TEHRAN: Iran will not accept “nuclear apartheid” but is willing to offer more transparency over its atomic activities, President Hassan Rouhani said Sunday ahead of new talks with world powers.
Iran and the P5+1 group of nations will start hammering out a draft accord Tuesday aimed at ending a decade-long standoff over suspicions that the Islamic republic is concealing military objectives.
“We have nothing to put on the table and offer to them but transparency. That’s it. Our nuclear technology is not up for negotiation,” Rouhani, referring to the West, said in remarks broadcast on state television.
“Iran will not retreat one step in the field of nuclear technology... we will not accept nuclear apartheid,” he said.

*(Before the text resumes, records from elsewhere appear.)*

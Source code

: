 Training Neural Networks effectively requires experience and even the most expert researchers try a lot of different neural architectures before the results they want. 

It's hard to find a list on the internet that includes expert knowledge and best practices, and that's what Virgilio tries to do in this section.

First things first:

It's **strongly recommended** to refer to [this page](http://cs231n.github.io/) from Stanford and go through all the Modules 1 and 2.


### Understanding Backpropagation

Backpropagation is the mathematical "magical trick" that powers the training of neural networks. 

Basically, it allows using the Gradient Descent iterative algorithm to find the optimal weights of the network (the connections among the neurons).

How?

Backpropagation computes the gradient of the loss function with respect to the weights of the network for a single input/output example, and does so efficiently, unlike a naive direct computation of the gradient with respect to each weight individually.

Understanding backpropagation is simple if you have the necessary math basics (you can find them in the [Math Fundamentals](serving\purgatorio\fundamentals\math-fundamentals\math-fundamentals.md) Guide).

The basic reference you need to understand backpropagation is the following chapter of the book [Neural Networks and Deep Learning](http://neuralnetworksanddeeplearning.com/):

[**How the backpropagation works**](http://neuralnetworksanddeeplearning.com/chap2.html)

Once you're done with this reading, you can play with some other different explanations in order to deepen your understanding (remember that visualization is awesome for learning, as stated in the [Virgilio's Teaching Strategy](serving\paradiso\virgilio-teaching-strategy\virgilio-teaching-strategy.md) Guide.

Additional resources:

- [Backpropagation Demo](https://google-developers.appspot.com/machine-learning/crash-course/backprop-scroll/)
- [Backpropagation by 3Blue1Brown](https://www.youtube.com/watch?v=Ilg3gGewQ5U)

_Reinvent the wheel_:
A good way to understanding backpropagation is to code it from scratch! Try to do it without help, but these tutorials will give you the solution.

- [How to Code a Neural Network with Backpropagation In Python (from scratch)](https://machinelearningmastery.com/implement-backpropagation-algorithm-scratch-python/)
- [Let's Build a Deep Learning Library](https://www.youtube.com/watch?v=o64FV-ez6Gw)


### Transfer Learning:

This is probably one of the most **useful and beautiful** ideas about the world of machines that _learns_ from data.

The self-declared moderate president has faced a battle from domestic critics of his diplomatic outreach since taking power last August.
“We want to tell the world they cannot belittle the Iranian nation; they have to respect it,” Rouhani added Sunday.
Meanwhile, Iran’s Supreme Leader Ayatollah Ali Khamenei said on Sunday that Western expectations for Iran to limit its missile program were “stupid and idiotic.”
The Supreme Leader also called on the country’s Revolutionary Guards to mass-produce missiles.
“They expect us to limit our missile program while they constantly threaten Iran with military action. So this is a stupid, idiotic expectation,” Khamenei was quoted as telling the IRNA news agency while on a visit to an aeronautics fair by the Revolutionary Guards.
“The revolutionary guards should definitely carry out their program and not be satisfied with the present level. They should mass-produce. This is a main duty of all military officials,” Khamenei said.